Aviva Investors CEO warns directors over sustainability targets

Aviva Investors CEO warns directors over sustainability targets
Mark Versey, chief executive, Aviva Investors

The chief executive of Aviva Investors has warned it will take action against company directors if they do not meet its expectations on sustainability improvements.

In a letter sent to 1,500 companies in which Aviva Investors is invested, Mark Versey said the fund house will focus on their performances against four themes: biodiversity, human rights, climate and executive pay.

He said the company would hold both boards and individual directors accountable at companies "where the pace of change on climate, biodiversity and human rights does not exhibit sufficient urgency".

“We acknowledge the magnitude of many of these challenges and will evaluate companies on the  strength of their commitments and their ability to demonstrate progress over time,” Versey added.

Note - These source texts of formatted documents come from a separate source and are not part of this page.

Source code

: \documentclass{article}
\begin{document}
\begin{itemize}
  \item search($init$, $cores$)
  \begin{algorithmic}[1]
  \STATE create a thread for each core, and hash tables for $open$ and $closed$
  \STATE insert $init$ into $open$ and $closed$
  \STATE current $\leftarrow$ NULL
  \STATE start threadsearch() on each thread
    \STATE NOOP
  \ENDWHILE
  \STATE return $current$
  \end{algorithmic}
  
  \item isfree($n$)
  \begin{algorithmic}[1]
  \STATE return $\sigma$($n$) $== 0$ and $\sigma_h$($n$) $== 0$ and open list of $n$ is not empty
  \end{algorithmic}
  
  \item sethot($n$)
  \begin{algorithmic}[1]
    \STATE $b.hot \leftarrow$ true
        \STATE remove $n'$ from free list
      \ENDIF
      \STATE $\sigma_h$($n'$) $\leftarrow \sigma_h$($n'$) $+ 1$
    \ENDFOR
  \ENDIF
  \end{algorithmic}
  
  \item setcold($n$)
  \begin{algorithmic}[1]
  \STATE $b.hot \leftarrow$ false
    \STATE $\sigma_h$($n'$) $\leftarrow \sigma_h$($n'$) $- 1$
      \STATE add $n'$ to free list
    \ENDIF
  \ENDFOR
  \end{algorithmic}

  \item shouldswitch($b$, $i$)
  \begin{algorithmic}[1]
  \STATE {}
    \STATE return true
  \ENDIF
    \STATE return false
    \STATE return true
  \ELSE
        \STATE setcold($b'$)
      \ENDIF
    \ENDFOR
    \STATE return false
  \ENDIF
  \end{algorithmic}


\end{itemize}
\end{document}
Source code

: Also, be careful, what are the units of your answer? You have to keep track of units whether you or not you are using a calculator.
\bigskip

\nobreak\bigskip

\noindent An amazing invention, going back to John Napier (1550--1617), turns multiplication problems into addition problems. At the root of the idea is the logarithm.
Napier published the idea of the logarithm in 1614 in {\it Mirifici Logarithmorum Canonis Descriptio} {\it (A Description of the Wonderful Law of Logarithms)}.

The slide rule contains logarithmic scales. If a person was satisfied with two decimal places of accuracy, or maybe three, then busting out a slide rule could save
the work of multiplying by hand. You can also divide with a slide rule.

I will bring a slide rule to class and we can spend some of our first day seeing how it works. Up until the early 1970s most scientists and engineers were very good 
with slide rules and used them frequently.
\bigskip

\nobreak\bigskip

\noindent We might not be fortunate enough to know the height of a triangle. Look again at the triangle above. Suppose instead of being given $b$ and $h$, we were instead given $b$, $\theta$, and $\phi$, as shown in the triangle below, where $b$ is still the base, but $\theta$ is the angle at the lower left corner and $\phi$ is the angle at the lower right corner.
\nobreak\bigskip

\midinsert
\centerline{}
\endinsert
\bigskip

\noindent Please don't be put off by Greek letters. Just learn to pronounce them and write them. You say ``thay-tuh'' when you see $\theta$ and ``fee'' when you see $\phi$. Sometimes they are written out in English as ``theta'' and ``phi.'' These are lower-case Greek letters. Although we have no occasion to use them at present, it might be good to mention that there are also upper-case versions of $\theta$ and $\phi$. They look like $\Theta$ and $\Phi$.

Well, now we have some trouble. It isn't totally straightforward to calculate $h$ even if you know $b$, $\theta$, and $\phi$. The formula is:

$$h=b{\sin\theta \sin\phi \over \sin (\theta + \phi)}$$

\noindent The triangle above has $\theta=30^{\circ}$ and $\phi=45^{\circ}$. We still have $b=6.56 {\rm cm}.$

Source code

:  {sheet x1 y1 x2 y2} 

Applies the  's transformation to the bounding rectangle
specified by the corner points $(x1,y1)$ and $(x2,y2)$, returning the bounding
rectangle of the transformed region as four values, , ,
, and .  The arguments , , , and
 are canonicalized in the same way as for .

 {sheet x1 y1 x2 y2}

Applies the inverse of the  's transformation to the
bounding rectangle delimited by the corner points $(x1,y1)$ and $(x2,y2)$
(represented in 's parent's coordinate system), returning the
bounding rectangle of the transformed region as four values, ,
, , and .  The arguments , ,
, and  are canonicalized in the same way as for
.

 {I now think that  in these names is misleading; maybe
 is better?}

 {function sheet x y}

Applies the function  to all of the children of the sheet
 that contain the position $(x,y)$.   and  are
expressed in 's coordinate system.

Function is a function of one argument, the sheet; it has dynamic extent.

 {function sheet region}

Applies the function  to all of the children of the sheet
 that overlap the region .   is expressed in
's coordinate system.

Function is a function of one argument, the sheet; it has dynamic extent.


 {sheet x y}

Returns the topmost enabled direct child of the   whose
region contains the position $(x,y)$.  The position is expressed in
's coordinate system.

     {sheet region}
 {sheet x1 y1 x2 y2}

“We want to encourage companies to consider the whole picture of sustainability because this is how they will create the greatest return for shareholders, while helping to build a better future for society.”

Versey’s letter highlights the potential impact asset managers could have on the companies they are invested in.

Last year a charity criticised the UK asset management industry, saying it was "failing" to resolve the vast majority of social and environmental issues in the companies they were invested in.

Data from ShareAction showed that of a selection of 169 shareholder proposals, only 21 per cent of environmental and social resolutions received more than 50 per cent of shareholder support.

Aviva Investors, which has £262bn in assets under management, voted against the re-election of directors at 137 companies for lack of progress on ethnic diversity, and at 85 companies due to human rights concerns.

Integrated approaches needed

Versey highlighted that the fund house will not look kindly on companies that focus on just one area of sustainability, saying it would be a “less effective approach” as it may trigger “negative impacts” that would undermine another aspect of the transition to a sustainable economy.

“Simply cutting emissions but allowing the destruction of the rainforest to continue will do little to reverse global warming. Companies need to adopt an integrated approach for maximum benefit,” he said.

One of the areas Aviva Investors wants firms to focus on is linking executive pay to how effectively firms align with its sustainability goals. 

These goals include all businesses developing climate transition plans, with those firms in higher-impact sectors presenting them for shareholder approval.

Firms should aim to halve their global greenhouse emissions by 2030, and work towards net-zero emissions in 2050, it said. The firm added it also expects companies to develop biodiversity action plans, as well as assessing the potential human rights risks of their business activities.